During the scrubbing test work, the loaded organic phase obtained from the optimised extraction step was contacted with a scrub liquor. Two scrubbing methods were evaluated. According to Tsakiridis and Leonardou (2005), scrubbing with dilute sulfuric acid optimally removes co-extracted Co. Accordingly, in method one, scrub liquors with a pH ranging from 0.7-3.7 (0.1-0.0001 M H2SO4) were prepared and contacted with the loaded organic phase.

In method two, a metal-rich scrubbing liquor containing ~ 50 g/L Al (maximum solubility at room temperature) was prepared at the optimal pH (2.8) and contacted with the loaded organic phase (Botelho et al., 2019; Tsakiridis, Agatzini-Leonardou, 2005). In both cases, the phases were contacted in an O:A ratio of 4:1 for 1 hour at 40°C in a shaking incubator.

 

Stripping

During the stripping test work, the optimal scrubbed organic phase was mixed with an aqueous strip liquor. A strip liquor was prepared over a concentration range of 0.01-3.0 M H₂SO₄ (Botelho et al., 2019). An O:A ratio of 4:1 was used when contacting the two phases for 1 hour at 40°C in a shaking incubator.

 

Mathematical design of conventional mixer-settler

From the shake-out tests, the optimal separation conditions were determined, which provided enough information to design an industrial mixer-settler. The objective of the mixer-settler design was to obtain the relative size required to reach the determined equilibrium of the extraction phase for a given throughput. The performance of a mixer-settler is greatly determined by effective contact during mixing and the efficiency of the gravity separation step. Hence, for the simplified mixer-settler design, the two categories were modelled separately: firstly, the stages required for agitation (mixer) and, secondly, the area necessary for complete physical separation during the settling step. The McCabe-Thiele method was used to calculate the number of mixer stages required and the guidelines provided by Rydberg et al. (2004) were followed for the sizing of the settler.

After determining the number of stages, the dimensions (diameter/width) of the tank were varied until a design was obtained that met the five requirements presented in Table 3 According to the rules of thumb pointed out by Rydberg et al. (2004), the following tank dimension assumptions were made: i) height = width and ii) length = 4 x width. The final design geometry was adjusted to include a 20% overdesign factor to account for these assumptions. Once these requirements had been met, the entrainment layer was minimised to allow for complete separation of the two phases.

 

 

Results

Metal speciation

Figures 1(a) and (b) provide the Pourbaix diagrams for Al and Co, respectively, in the presence of sulfates.
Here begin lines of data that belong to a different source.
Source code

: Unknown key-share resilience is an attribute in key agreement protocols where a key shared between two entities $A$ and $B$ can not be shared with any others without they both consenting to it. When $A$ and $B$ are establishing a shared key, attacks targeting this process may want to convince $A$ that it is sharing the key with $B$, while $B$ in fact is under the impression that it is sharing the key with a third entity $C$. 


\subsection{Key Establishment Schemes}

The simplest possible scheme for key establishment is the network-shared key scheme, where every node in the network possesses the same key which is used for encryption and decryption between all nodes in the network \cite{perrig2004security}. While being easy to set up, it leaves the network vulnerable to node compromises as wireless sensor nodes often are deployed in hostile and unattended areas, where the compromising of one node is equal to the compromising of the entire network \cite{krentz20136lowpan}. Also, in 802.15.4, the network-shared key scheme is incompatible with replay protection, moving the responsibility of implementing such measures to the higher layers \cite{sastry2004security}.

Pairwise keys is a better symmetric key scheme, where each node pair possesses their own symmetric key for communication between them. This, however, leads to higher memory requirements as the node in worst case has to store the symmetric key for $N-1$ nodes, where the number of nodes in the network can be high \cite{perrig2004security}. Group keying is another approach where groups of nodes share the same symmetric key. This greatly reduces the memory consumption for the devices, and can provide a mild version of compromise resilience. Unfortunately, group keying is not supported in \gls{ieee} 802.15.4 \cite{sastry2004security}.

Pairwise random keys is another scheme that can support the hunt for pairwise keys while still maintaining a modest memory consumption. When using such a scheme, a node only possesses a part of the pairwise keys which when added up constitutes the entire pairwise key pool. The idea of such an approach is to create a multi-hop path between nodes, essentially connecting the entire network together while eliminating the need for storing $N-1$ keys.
According to the cation-exchange mechanism provided in Equation 3, typical cations (like Al³+ and Co²+) should be the desired metal species that can complex with CYANEX® 272, establishing separation. Pourbaix diagrams were used to obtain the pH ranges for the various species that could occur in such a feed system. Temperatures were varied but no significant change in stable regions was noted. The immunity region (where the pure metal will not dissolve and form ion complexes with the aqueous substance) of Al and Co is illustrated by the dark grey area in Figure 1. The black dashed lines (a and b) indicate the water reduction and oxidation lines, respectively. According to Figure 1(a), the desired species of Al should exist as AlSO4+ at pH between 0-3.4, while according to Figure 1(b), Co²⁺ should exist at pH between 0-7.8. The desired complexing species of both Co and Al are expected to be present at low pH values, hence competition between the metals to bind with CYANEX® 272 can be expected at pH between 0-3.8. Neither the Al nor Co desired complexing species are predicted to exist at high pH values (> 7.8), where precipitation would likely occur and therefore experiments above this region are not recommended.

 

Extraction kinetics

As shown in Figure 2 equilibrium was reached after ~15 min of contact time. This is comparable with literature when using similar conditions (Torkaman et al., 2017). Although 15 minutes were adequate under these conditions, all remaining experiments were conducted for 1 hour to ensure that equilibrium was reached when using varying reaction conditions.

 

 

Extraction

Effect of preneutralisation on extraction

The effect of preneutralisation on extraction as a function of the NH₄OH concentration is shown in Figure 3 Firstly, without preneutralisation, poor Al extraction (26%) and separation efficiency (15%) were observed. This is to be expected, because in the absence of preneutralisation, i.e., no pH control, H+ will be exchanged from the extractant to the aqueous phases, resulting in a suboptimal equilibrium pH and a decrease in extraction performance. Preneutralisation with NH4OH resulted in less variability in pH, resulting in a significant improvement in Al extraction and separation efficiency. According to Figure 3 the optimal point of separation was attained when preneutralising with 0.38 M NH4OH (~60 mol.% of CYANEX® 272), yielding 98% Al extraction with a separation efficiency of 83%. However, the CYANEX^® 272 technical datasheet recommends that no more than 50 mol.% of the extractant should be preneutralised to avoid the risk of sacrificing selectivity, the remainder of the work was conducted at the recommended 50 mol.% (dashed line), which resulted in 87% extraction of aluminium and 17% extraction of cobalt.

 

 

Effect of aqueous feed pH on extraction

The dependence of extraction efficiency on pH is shown for the mixed and single metal feeds in Figure 4(a) and Figure 4(b), respectively.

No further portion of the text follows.